Start at the line containing "1. Princípio de" and transcribe every line exactly through the end of the records below, and only those lines.

Saved data entries
########
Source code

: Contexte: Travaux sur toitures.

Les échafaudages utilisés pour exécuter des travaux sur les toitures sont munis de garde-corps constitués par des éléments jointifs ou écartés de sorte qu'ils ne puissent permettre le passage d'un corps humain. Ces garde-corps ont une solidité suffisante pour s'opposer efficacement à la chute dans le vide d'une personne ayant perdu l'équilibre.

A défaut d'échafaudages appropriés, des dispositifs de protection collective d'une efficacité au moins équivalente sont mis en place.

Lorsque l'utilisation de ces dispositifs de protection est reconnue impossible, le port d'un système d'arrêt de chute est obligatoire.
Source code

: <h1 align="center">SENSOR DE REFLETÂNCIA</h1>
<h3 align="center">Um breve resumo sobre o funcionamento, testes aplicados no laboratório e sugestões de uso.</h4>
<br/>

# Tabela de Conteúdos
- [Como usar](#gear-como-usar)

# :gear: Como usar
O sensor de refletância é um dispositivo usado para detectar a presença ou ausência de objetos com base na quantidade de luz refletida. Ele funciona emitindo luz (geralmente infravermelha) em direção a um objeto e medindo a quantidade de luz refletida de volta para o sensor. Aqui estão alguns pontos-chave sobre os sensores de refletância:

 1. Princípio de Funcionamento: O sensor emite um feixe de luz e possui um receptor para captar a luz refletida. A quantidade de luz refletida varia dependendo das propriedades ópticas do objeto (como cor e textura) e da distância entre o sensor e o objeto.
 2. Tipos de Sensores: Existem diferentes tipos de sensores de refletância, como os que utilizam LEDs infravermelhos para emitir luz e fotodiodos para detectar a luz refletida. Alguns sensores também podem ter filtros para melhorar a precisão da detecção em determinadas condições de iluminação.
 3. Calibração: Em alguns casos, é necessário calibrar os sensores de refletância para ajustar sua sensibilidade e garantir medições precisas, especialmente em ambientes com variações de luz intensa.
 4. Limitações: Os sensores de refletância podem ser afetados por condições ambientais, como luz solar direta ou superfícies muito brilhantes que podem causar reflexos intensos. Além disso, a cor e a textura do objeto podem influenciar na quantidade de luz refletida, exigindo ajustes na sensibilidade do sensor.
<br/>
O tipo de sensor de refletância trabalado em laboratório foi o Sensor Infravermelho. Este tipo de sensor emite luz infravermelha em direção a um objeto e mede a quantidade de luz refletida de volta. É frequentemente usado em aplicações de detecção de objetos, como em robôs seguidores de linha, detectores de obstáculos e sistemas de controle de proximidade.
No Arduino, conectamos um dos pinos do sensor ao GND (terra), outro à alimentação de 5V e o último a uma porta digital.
########
### Solved exercise
 1. Princípio de Funcionamento: O sensor emite um feixe de luz e possui um receptor para captar a luz refletida. A quantidade de luz refletida varia dependendo das propriedades ópticas do objeto (como cor e textura) e da distância entre o sensor e o objeto.
 2. Tipos de Sensores: Existem diferentes tipos de sensores de refletância, como os que utilizam LEDs infravermelhos para emitir luz e fotodiodos para detectar a luz refletida. Alguns sensores também podem ter filtros para melhorar a precisão da detecção em determinadas condições de iluminação.
 3. Calibração: Em alguns casos, é necessário calibrar os sensores de refletância para ajustar sua sensibilidade e garantir medições precisas, especialmente em ambientes com variações de luz intensa.
 4. Limitações: Os sensores de refletância podem ser afetados por condições ambientais, como luz solar direta ou superfícies muito brilhantes que podem causar reflexos intensos. Além disso, a cor e a textura do objeto podem influenciar na quantidade de luz refletida, exigindo ajustes na sensibilidade do sensor.
<br/>
O tipo de sensor de refletância trabalado em laboratório foi o Sensor Infravermelho. Este tipo de sensor emite luz infravermelha em direção a um objeto e mede a quantidade de luz refletida de volta. É frequentemente usado em aplicações de detecção de objetos, como em robôs seguidores de linha, detectores de obstáculos e sistemas de controle de proximidade.
No Arduino, conectamos um dos pinos do sensor ao GND (terra), outro à alimentação de 5V e o último a uma porta digital.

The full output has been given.